When he grows up, perhaps.
I disagree. It may not be exactly how I'd have worded it, but the wording is far short of the confusing law and order referendum.
I'll grant you that -- the 1999 referendum question was so so meaningless I decided the only rational response to it was to spoil my ballot in protest -- but it's still unsatisfactory in my view. And even English said it wasn't a referendum on the law itself.
We do like to share around here: and this is your chance to share your top tips with other Public Address readers -- better recipes; ways to save effort, money and time; shortcuts; hidden gems; painless solutions -- in pursuit of a happier planet.
It defies basic maths to suggest that it will cost the same to run a stand-alone CIR as it would to have the CIR voting slip handed to people at the same time they are handed their voting slips at the General Election. And if doesn't then Key is right, our bureacracy really does need a rocket up it's butt.
It is worth bearing in mind that the one election in which there was also a CIR ballot was a shambles in which the votes took far too long to be counted and everybody complained.
I'd also be grateful if anyone who feels there are methodological or technical flaws in the index could explain them in some detail. It will come in handy next week ...
As I know Russell wants to encourage public figure like Anderton to engage in this forum, this recovering alcoholic will (for once) bite his tongue and play nice.
Hey, don't go too far ...
I think there is something published, I saw it on the NORMLNZ forums last night . . .
No, the Herald story today is based on selected parts (ie: the parts the police wanted to give them) of a report that isn't published. Would the Herald play that sort of game with any other government agency?
Jim Anderton emailed me ...
An index helps us to decide the relative harm of each drug - so we have a good basis for comparing regulatory responses. For example, cannabis is less harmful than P, which is why cannabis is a class C drug, and P is a class A drug. It also gives us a basis for working out how much resource to put into education, treatment and enforcement. An Index is never going to be the final word on it, but that is not the same as saying it is useless. It is, after all, peer reviewed. The Index is a good faith attempt to put a figure on the harm drugs do.
If you argue both that ‘drugs aren’t really very harmful’ and then reject the results of a study to find out how harmful they are, it implies your real point is: I don’t care how harmful they are. I think this is the underlying motive of most people who are arguing against drug and alcohol regulation. They know various drugs are harmful, but they don’t care.
I do care.
When ever someone points out drugs like cannabis and BZP are harmful, we get sneering accusation of running a reefer madness campaign.
Once you admit they are harmful, then you have some questions about what to do next - how do you manage the harm? That’s a bit harder than sneering about fun police.

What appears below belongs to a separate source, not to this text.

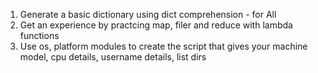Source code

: 1. Generate a basic dictionary using dict comprehension - for All
2. Get an experience by practcing map, filer and reduce with lambda functions
3. Use os, platform modules to create the script that gives your machine model, cpu details, username details, list  dirs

Of course alcohol and tobacco do a lot more damage. I said exactly that in my speech releasing the index (you may have noticed that was way back in May.)
We already have studies measuring the impact of alcohol and tobacco. We don’t need this index to repeat it.
We know from those existing studies that alcohol has a smaller impact per user than really serious drugs like P. One direct implication is this: alcohol is not the most damaging in New Zealand because it is inherently the most damaging, but because it is the most widely used. That tells us what happens when we make drugs more liberally available. Harm results.
I am certainly pleased to have a fair, independent estimate of how much harm in dollar terms. And I think anyone who doesn’t want to know how much harm drugs cause is not interested in knowing about the harm because they think the high is worth it.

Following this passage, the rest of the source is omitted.